## EXERCISE AIM:
Search the listing below, and show each line that includes the word "label".

++++++++++

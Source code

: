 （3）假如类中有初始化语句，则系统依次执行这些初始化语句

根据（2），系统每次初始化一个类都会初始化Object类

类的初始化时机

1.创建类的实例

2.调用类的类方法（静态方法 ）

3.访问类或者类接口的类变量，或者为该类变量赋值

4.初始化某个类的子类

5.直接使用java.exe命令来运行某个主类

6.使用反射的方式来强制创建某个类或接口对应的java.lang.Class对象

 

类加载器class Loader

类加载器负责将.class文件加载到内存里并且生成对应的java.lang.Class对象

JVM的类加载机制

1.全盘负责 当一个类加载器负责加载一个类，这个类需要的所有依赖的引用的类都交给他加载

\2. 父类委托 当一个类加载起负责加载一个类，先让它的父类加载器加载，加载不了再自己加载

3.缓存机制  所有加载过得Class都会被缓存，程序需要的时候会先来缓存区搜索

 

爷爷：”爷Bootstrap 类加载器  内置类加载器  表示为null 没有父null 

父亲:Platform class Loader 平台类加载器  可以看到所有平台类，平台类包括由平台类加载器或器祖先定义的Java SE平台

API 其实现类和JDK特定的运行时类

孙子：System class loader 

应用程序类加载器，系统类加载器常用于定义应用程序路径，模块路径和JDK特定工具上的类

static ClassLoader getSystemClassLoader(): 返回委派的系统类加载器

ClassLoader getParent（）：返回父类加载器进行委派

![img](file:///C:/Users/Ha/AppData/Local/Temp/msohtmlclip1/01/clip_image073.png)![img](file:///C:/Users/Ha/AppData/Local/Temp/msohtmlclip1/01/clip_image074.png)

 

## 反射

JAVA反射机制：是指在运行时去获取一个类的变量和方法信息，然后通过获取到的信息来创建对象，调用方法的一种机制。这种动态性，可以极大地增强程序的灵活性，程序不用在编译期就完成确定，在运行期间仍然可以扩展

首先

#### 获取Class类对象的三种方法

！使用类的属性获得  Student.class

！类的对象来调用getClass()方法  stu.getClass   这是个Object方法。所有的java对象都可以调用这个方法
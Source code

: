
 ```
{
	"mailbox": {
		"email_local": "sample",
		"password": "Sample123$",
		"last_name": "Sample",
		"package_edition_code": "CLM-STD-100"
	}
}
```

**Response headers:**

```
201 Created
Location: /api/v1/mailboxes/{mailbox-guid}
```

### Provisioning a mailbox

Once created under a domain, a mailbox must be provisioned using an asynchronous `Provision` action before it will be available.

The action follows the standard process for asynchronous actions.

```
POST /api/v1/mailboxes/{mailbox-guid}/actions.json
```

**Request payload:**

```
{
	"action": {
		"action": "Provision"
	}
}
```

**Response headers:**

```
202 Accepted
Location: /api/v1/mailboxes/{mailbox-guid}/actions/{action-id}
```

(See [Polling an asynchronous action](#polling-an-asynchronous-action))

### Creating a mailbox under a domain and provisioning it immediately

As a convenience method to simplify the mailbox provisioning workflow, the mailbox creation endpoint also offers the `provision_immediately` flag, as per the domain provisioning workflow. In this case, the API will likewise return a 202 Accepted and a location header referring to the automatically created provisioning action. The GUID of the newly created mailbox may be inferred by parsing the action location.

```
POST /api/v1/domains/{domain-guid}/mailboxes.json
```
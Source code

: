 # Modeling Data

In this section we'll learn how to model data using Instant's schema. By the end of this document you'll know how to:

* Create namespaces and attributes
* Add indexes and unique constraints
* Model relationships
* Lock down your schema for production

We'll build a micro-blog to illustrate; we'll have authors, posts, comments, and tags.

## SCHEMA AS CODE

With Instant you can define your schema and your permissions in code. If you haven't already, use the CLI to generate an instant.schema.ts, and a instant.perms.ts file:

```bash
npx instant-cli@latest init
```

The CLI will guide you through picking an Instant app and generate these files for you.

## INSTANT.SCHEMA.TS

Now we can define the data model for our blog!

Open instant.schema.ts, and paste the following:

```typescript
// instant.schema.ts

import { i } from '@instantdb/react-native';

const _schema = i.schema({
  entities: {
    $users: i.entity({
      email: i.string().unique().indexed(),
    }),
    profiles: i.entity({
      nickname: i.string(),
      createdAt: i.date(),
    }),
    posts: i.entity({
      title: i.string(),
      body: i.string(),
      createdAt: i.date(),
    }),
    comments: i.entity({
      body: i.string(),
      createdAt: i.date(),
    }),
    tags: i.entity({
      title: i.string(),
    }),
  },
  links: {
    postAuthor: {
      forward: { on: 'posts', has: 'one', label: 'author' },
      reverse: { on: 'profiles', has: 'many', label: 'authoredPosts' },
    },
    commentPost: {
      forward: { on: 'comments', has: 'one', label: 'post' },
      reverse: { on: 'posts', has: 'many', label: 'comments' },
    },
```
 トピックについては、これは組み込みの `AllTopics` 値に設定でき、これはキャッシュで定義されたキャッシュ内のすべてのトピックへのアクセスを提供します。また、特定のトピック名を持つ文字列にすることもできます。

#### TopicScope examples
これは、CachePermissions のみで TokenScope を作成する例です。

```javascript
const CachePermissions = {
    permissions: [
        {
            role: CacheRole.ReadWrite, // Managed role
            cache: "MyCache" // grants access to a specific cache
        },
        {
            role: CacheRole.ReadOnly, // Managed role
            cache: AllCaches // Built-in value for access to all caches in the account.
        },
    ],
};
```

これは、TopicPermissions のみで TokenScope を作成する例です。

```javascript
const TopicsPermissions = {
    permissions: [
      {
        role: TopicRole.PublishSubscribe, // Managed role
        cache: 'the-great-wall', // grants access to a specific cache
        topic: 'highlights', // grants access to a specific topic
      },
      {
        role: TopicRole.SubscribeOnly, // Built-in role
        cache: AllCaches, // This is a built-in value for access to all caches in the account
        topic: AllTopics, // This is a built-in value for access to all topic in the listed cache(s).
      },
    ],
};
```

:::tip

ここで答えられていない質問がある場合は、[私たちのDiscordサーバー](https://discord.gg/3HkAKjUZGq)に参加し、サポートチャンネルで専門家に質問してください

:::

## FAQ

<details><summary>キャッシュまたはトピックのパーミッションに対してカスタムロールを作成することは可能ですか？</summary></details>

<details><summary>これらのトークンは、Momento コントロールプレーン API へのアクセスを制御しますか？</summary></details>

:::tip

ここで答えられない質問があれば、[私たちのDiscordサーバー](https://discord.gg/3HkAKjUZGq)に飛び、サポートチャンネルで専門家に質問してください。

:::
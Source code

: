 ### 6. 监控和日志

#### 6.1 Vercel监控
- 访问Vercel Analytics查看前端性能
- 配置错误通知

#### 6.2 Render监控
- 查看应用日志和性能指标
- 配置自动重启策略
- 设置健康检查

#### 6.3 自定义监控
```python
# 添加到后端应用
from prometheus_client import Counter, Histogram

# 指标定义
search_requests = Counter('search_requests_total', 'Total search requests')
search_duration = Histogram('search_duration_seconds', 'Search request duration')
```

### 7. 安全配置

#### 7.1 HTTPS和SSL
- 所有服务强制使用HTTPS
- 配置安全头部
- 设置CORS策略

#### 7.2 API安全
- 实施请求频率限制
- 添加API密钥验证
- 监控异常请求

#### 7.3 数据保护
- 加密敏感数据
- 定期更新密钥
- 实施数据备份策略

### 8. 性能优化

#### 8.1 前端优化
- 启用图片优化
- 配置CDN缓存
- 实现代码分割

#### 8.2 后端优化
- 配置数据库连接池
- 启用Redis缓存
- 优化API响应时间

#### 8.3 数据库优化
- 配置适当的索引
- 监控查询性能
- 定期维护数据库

++++++++++

## WRITTEN RESPONSE:
      forward: { on: 'posts', has: 'one', label: 'author' },
      reverse: { on: 'profiles', has: 'many', label: 'authoredPosts' },
      forward: { on: 'comments', has: 'one', label: 'post' },
      reverse: { on: 'posts', has: 'many', label: 'comments' },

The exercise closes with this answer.